I'm trying to use an array to transpose a dataset from long to wide format. I would like to pull the form completion date for a repeating form into several columns so that each row will just have one participant, with all their forms on one row. Since I have to do this for several variables, I would like to avoid having to use proc transpose, so am trying to use an array to transform the data from long to wide format. I was following SAS' guide on using an array to transpose but am having trouble replicating it to my dataset.
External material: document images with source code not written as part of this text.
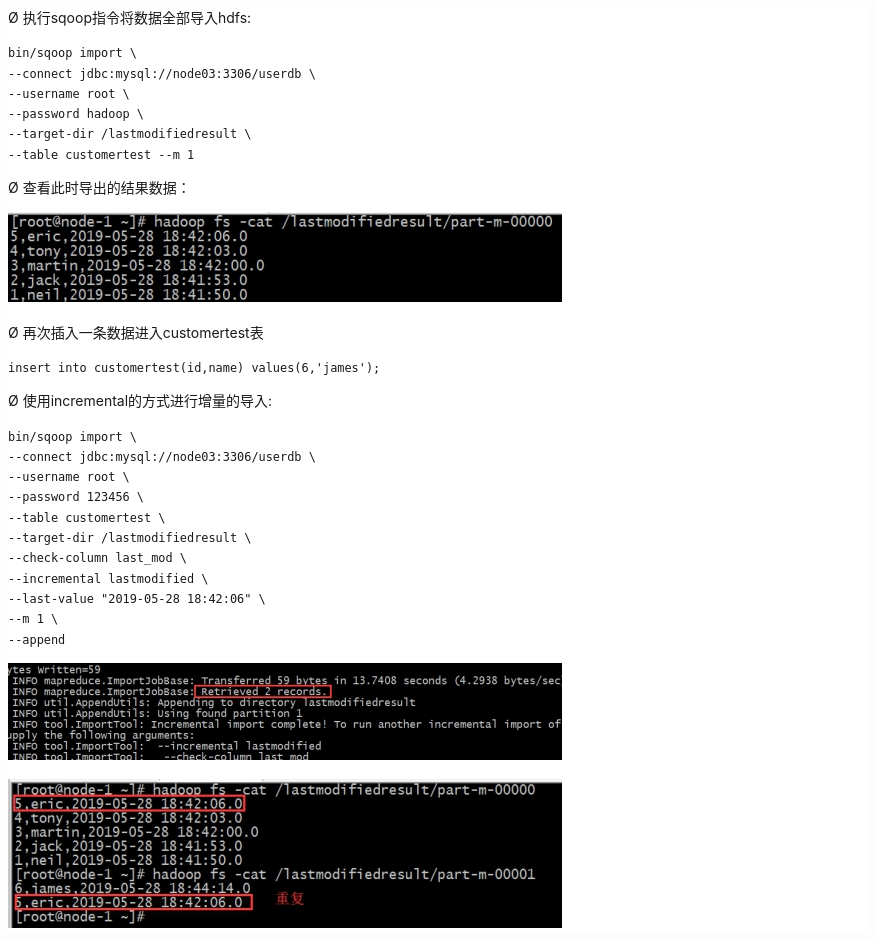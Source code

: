 Ø 执行sqoop指令将数据全部导入hdfs:

```shell
bin/sqoop import \
--connect jdbc:mysql://node03:3306/userdb \
--username root \
--password hadoop \
--target-dir /lastmodifiedresult \
--table customertest --m 1
```

Ø 查看此时导出的结果数据：

![img](day12-sqoop\wpsF083.tmp.jpg) 

Ø 再次插入一条数据进入customertest表

```mysql
insert into customertest(id,name) values(6,'james');
```

Ø 使用incremental的方式进行增量的导入:

```shell
bin/sqoop import \
--connect jdbc:mysql://node03:3306/userdb \
--username root \
--password 123456 \
--table customertest \
--target-dir /lastmodifiedresult \
--check-column last_mod \
--incremental lastmodified \
--last-value "2019-05-28 18:42:06" \
--m 1 \
--append
```

![img](day12-sqoop\wpsF084.tmp.jpg) 

![img](day12-sqoop\wpsF085.tmp.jpg) 
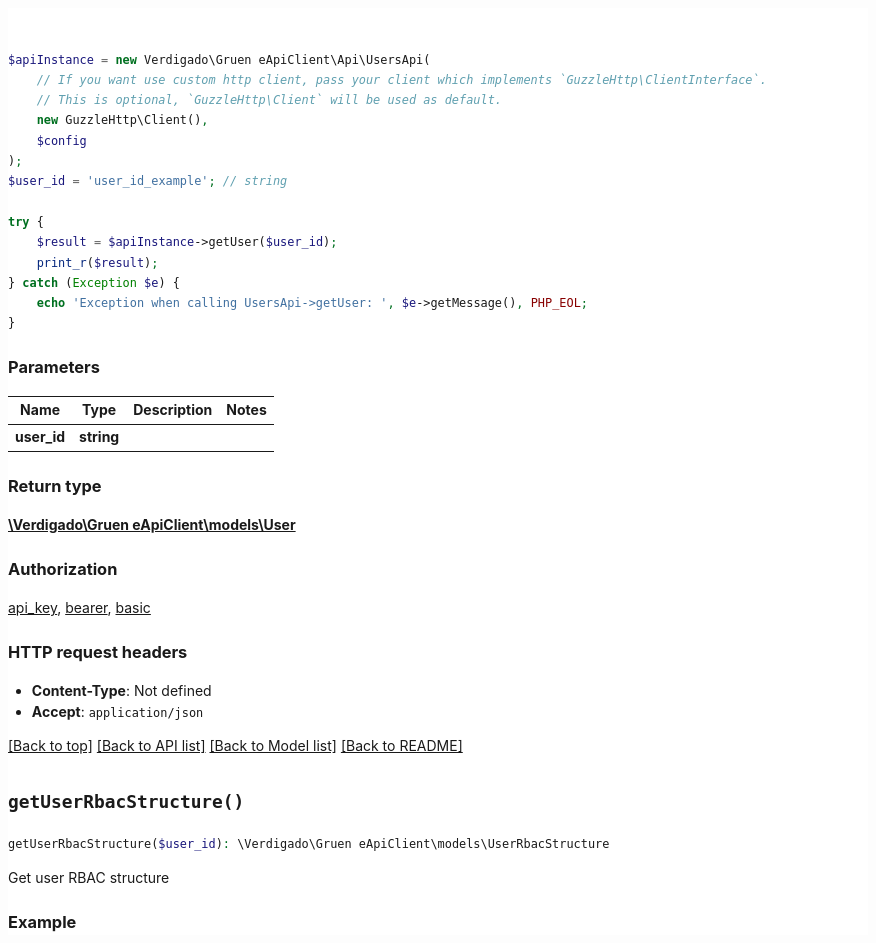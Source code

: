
 ```php


$apiInstance = new Verdigado\Gruen eApiClient\Api\UsersApi(
    // If you want use custom http client, pass your client which implements `GuzzleHttp\ClientInterface`.
    // This is optional, `GuzzleHttp\Client` will be used as default.
    new GuzzleHttp\Client(),
    $config
);
$user_id = 'user_id_example'; // string

try {
    $result = $apiInstance->getUser($user_id);
    print_r($result);
} catch (Exception $e) {
    echo 'Exception when calling UsersApi->getUser: ', $e->getMessage(), PHP_EOL;
}
```

### Parameters

| Name | Type | Description  | Notes |
| ------------- | ------------- | ------------- | ------------- |
| **user_id** | **string**|  | |

### Return type

[**\Verdigado\Gruen eApiClient\models\User**](../Model/User.md)

### Authorization

[api_key](../../README.md#api_key), [bearer](../../README.md#bearer), [basic](../../README.md#basic)

### HTTP request headers

- **Content-Type**: Not defined
- **Accept**: `application/json`

[[Back to top]](#) [[Back to API list]](../../README.md#endpoints)
[[Back to Model list]](../../README.md#models)
[[Back to README]](../../README.md)

## `getUserRbacStructure()`

```php
getUserRbacStructure($user_id): \Verdigado\Gruen eApiClient\models\UserRbacStructure
```

Get user RBAC structure

### Example
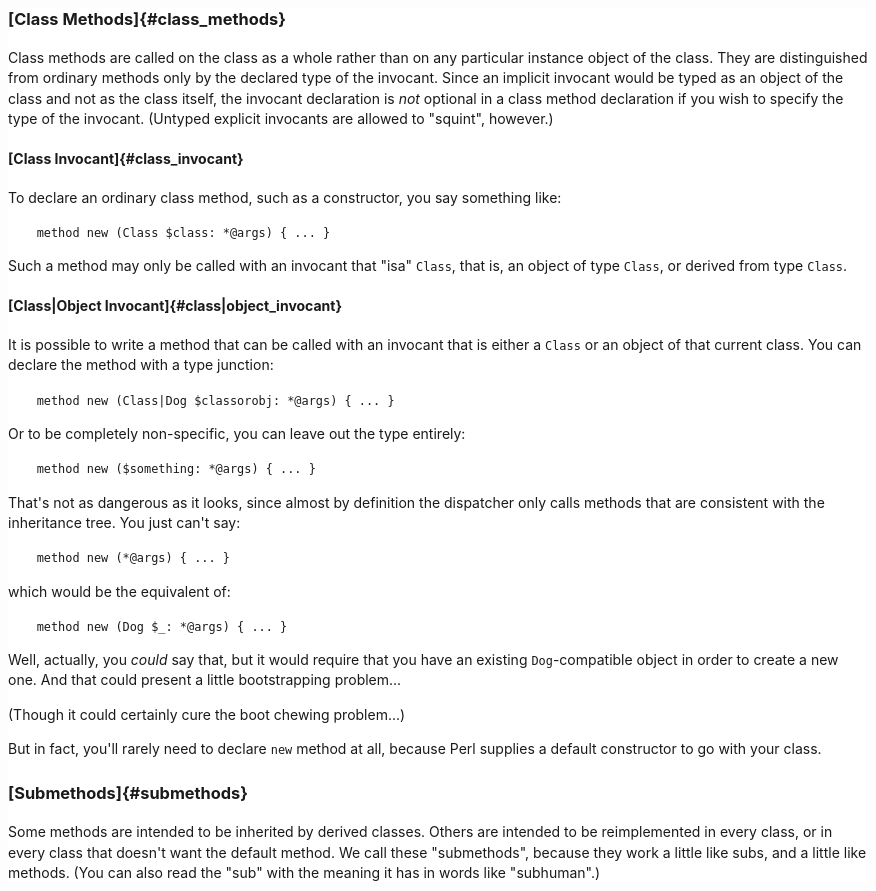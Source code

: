 ### [Class Methods]{#class_methods}

Class methods are called on the class as a whole rather than on any
particular instance object of the class. They are distinguished from
ordinary methods only by the declared type of the invocant. Since an
implicit invocant would be typed as an object of the class and not as
the class itself, the invocant declaration is *not* optional in a class
method declaration if you wish to specify the type of the invocant.
(Untyped explicit invocants are allowed to "squint", however.)

#### [Class Invocant]{#class_invocant}

To declare an ordinary class method, such as a constructor, you say
something like:

        method new (Class $class: *@args) { ... }

Such a method may only be called with an invocant that "isa" `Class`,
that is, an object of type `Class`, or derived from type `Class`.

#### [Class|Object Invocant]{#class|object_invocant}

It is possible to write a method that can be called with an invocant
that is either a `Class` or an object of that current class. You can
declare the method with a type junction:

        method new (Class|Dog $classorobj: *@args) { ... }

Or to be completely non-specific, you can leave out the type entirely:

        method new ($something: *@args) { ... }

That's not as dangerous as it looks, since almost by definition the
dispatcher only calls methods that are consistent with the inheritance
tree. You just can't say:

        method new (*@args) { ... }

which would be the equivalent of:

        method new (Dog $_: *@args) { ... }

Well, actually, you *could* say that, but it would require that you have
an existing `Dog`-compatible object in order to create a new one. And
that could present a little bootstrapping problem...

(Though it could certainly cure the boot chewing problem...)

But in fact, you'll rarely need to declare `new` method at all, because
Perl supplies a default constructor to go with your class.

### [Submethods]{#submethods}

Some methods are intended to be inherited by derived classes. Others are
intended to be reimplemented in every class, or in every class that
doesn't want the default method. We call these "submethods", because
they work a little like subs, and a little like methods. (You can also
read the "sub" with the meaning it has in words like "subhuman".)
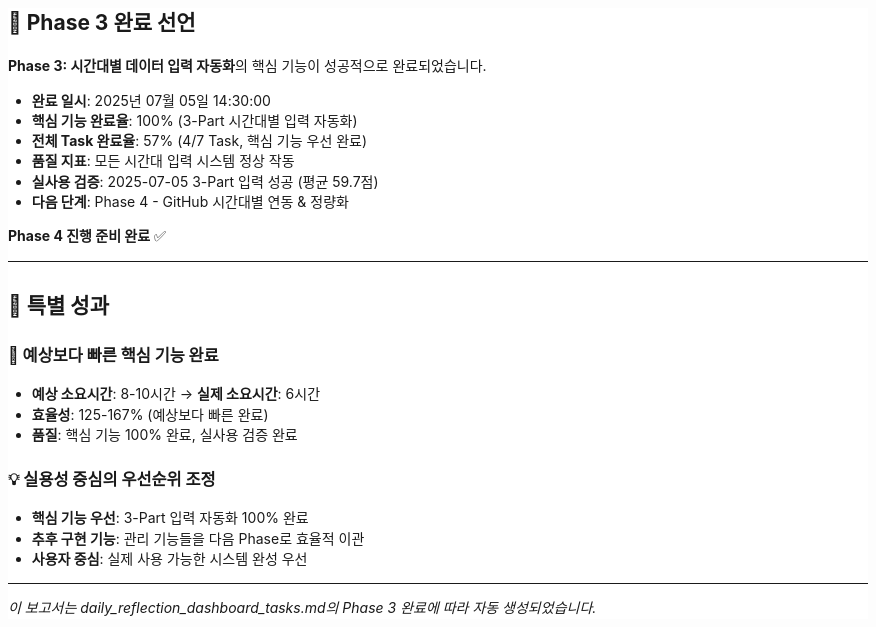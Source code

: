 ## 🎉 Phase 3 완료 선언

**Phase 3: 시간대별 데이터 입력 자동화**의 핵심 기능이 성공적으로 완료되었습니다.

- **완료 일시**: 2025년 07월 05일 14:30:00
- **핵심 기능 완료율**: 100% (3-Part 시간대별 입력 자동화)
- **전체 Task 완료율**: 57% (4/7 Task, 핵심 기능 우선 완료)
- **품질 지표**: 모든 시간대 입력 시스템 정상 작동
- **실사용 검증**: 2025-07-05 3-Part 입력 성공 (평균 59.7점)
- **다음 단계**: Phase 4 - GitHub 시간대별 연동 & 정량화

**Phase 4 진행 준비 완료** ✅

---

## 🌟 특별 성과

### 🚀 예상보다 빠른 핵심 기능 완료
- **예상 소요시간**: 8-10시간 → **실제 소요시간**: 6시간
- **효율성**: 125-167% (예상보다 빠른 완료)
- **품질**: 핵심 기능 100% 완료, 실사용 검증 완료

### 💡 실용성 중심의 우선순위 조정
- **핵심 기능 우선**: 3-Part 입력 자동화 100% 완료
- **추후 구현 기능**: 관리 기능들을 다음 Phase로 효율적 이관
- **사용자 중심**: 실제 사용 가능한 시스템 완성 우선

---

*이 보고서는 daily_reflection_dashboard_tasks.md의 Phase 3 완료에 따라 자동 생성되었습니다.*
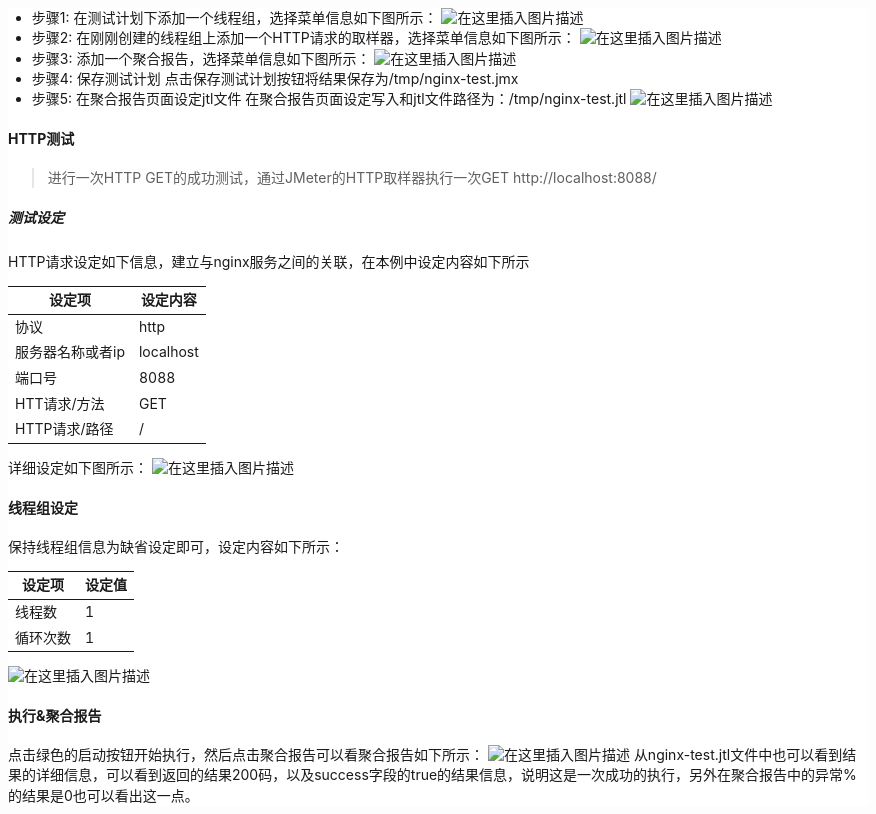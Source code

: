 - 步骤1: 在测试计划下添加一个线程组，选择菜单信息如下图所示：
  ![在这里插入图片描述](https://img-blog.csdnimg.cn/20190925093509480.png?x-oss-process=image/watermark,type_ZmFuZ3poZW5naGVpdGk,shadow_10,text_aHR0cHM6Ly9saXVtaWFvY24uYmxvZy5jc2RuLm5ldA==,size_16,color_FFFFFF,t_70)
- 步骤2: 在刚刚创建的线程组上添加一个HTTP请求的取样器，选择菜单信息如下图所示：
  ![在这里插入图片描述](https://img-blog.csdnimg.cn/20190928171348459.png?x-oss-process=image/watermark,type_ZmFuZ3poZW5naGVpdGk,shadow_10,text_aHR0cHM6Ly9saXVtaWFvY24uYmxvZy5jc2RuLm5ldA==,size_16,color_FFFFFF,t_70)
- 步骤3: 添加一个聚合报告，选择菜单信息如下图所示：
  ![在这里插入图片描述](https://img-blog.csdnimg.cn/2019092817145343.png?x-oss-process=image/watermark,type_ZmFuZ3poZW5naGVpdGk,shadow_10,text_aHR0cHM6Ly9saXVtaWFvY24uYmxvZy5jc2RuLm5ldA==,size_16,color_FFFFFF,t_70)
- 步骤4: 保存测试计划
  点击保存测试计划按钮将结果保存为/tmp/nginx-test.jmx
- 步骤5: 在聚合报告页面设定jtl文件
  在聚合报告页面设定写入和jtl文件路径为：/tmp/nginx-test.jtl
  ![在这里插入图片描述](https://img-blog.csdnimg.cn/20190928174436514.png?x-oss-process=image/watermark,type_ZmFuZ3poZW5naGVpdGk,shadow_10,text_aHR0cHM6Ly9saXVtaWFvY24uYmxvZy5jc2RuLm5ldA==,size_16,color_FFFFFF,t_70)

#### HTTP测试

> 进行一次HTTP GET的成功测试，通过JMeter的HTTP取样器执行一次GET http://localhost:8088/

##### 测试设定

HTTP请求设定如下信息，建立与nginx服务之间的关联，在本例中设定内容如下所示

| 设定项           | 设定内容  |
| ---------------- | --------- |
| 协议             | http      |
| 服务器名称或者ip | localhost |
| 端口号           | 8088      |
| HTT请求/方法     | GET       |
| HTTP请求/路径    | /         |

详细设定如下图所示：
![在这里插入图片描述](https://img-blog.csdnimg.cn/20190928172115528.png?x-oss-process=image/watermark,type_ZmFuZ3poZW5naGVpdGk,shadow_10,text_aHR0cHM6Ly9saXVtaWFvY24uYmxvZy5jc2RuLm5ldA==,size_16,color_FFFFFF,t_70)

#### 线程组设定

保持线程组信息为缺省设定即可，设定内容如下所示：

| 设定项   | 设定值 |
| -------- | ------ |
| 线程数   | 1      |
| 循环次数 | 1      |

![在这里插入图片描述](https://img-blog.csdnimg.cn/20190928173326589.png?x-oss-process=image/watermark,type_ZmFuZ3poZW5naGVpdGk,shadow_10,text_aHR0cHM6Ly9saXVtaWFvY24uYmxvZy5jc2RuLm5ldA==,size_16,color_FFFFFF,t_70)

#### 执行&聚合报告

点击绿色的启动按钮开始执行，然后点击聚合报告可以看聚合报告如下所示：
![在这里插入图片描述](https://img-blog.csdnimg.cn/20190928174617675.png?x-oss-process=image/watermark,type_ZmFuZ3poZW5naGVpdGk,shadow_10,text_aHR0cHM6Ly9saXVtaWFvY24uYmxvZy5jc2RuLm5ldA==,size_16,color_FFFFFF,t_70)
从nginx-test.jtl文件中也可以看到结果的详细信息，可以看到返回的结果200码，以及success字段的true的结果信息，说明这是一次成功的执行，另外在聚合报告中的异常%的结果是0也可以看出这一点。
Specifically I am getting the error of "Array subscript out of range at line 39 column 4".
The following is my code that I am having trouble troubleshooting.
proc sort data=bl out=longsrt;
by pid;
run;
data wide;
set longsrt;
by pid;
keep pid c10:;
retain c10:;
array ac10_formcompletedate{*} c10_formcompletedate;
if first.pid then
do;
do i = 1 to 500;
ac10_formcompletedate ( i ) = .;
end;
end;
ac10_formcompletedate( redcap_event_name_bl ) = c10_formcompletedate;
if last.pid then output;
run;
Here's a small example of what my dataset looks like (For those familiar with REDCap, it is a REDCap export file):
data bl;
input pid redcap_event_name_bl c10_formcompletedate;
cards;
10001 baseline 2023-10-18
10001 baseline .
10001 baseline .
10001 baseline 2023-10-19
10002 baseline .
10002 baseline 2023-10-18
10002 baseline 2023-10-18
10003 baseline .
10003 baseline 2023-10-18
;
run;
Here is an example of how this should be done from start to finish, assuming I've guessed your output correctly.
data bl;
infile cards truncover;
input pid redcap_event_name_bl $ c10_formcompletedate : yymmdd10. status $;
format c10_formcompletedate yymmddd10.;
cards;
10001 baseline 2023-10-18 TESTA
10001 baseline .
10001 baseline .
10001 baseline 2023-10-19 TESTB
10002 baseline .
10002 baseline 2023-10-18 TESTA
10002 baseline 2023-10-18 TESTB
10003 baseline .
10003 baseline 2023-10-18 TESTA
;
run;
*determine maximum size of array required;
proc sql noprint;
select max(count) into :array_size TRIMMED from (select pid, count(*) as count
from bl group by pid);
quit;
%put &array_size;
data want;
set bl;
*by processing to control counter and output;
by pid;
format status_1-status_&array_size. $8.;
*at first id set variables to missing and counter to 0;
if first.pid then
do;
_counter=0;
call missing(of c10_formcompletedate_1-c10_formcompletedate_&array_size.);
call missing(of status_1-status_&array_size);
end;
*increment counter;
_counter+1;
*tell SAS to retain the values across the rwos;
retain c10_formcompletedate_1-c10_formcompletedate_&array_size. status_1-status_&array_size.;
*declare the arrays and sizes of the variables to be stored, max size was pre-computed;
array _c10fcd(&array_size)
c10_formcompletedate_1-c10_formcompletedate_&array_size.;
array _stat(&array_size) $ status_1-status_&array_size.;
*assign values in row;
_c10fcd(_counter)=c10_formcompletedate;
_stat(_counter)=status;
*output last value;
if last.pid then
output;
*format data;
format c10_formcompletedate_1-c10_formcompletedate_&array_size. yymmddd10.;
*drop unncessary variables;
drop c10_formcompletedate status _counter;
run;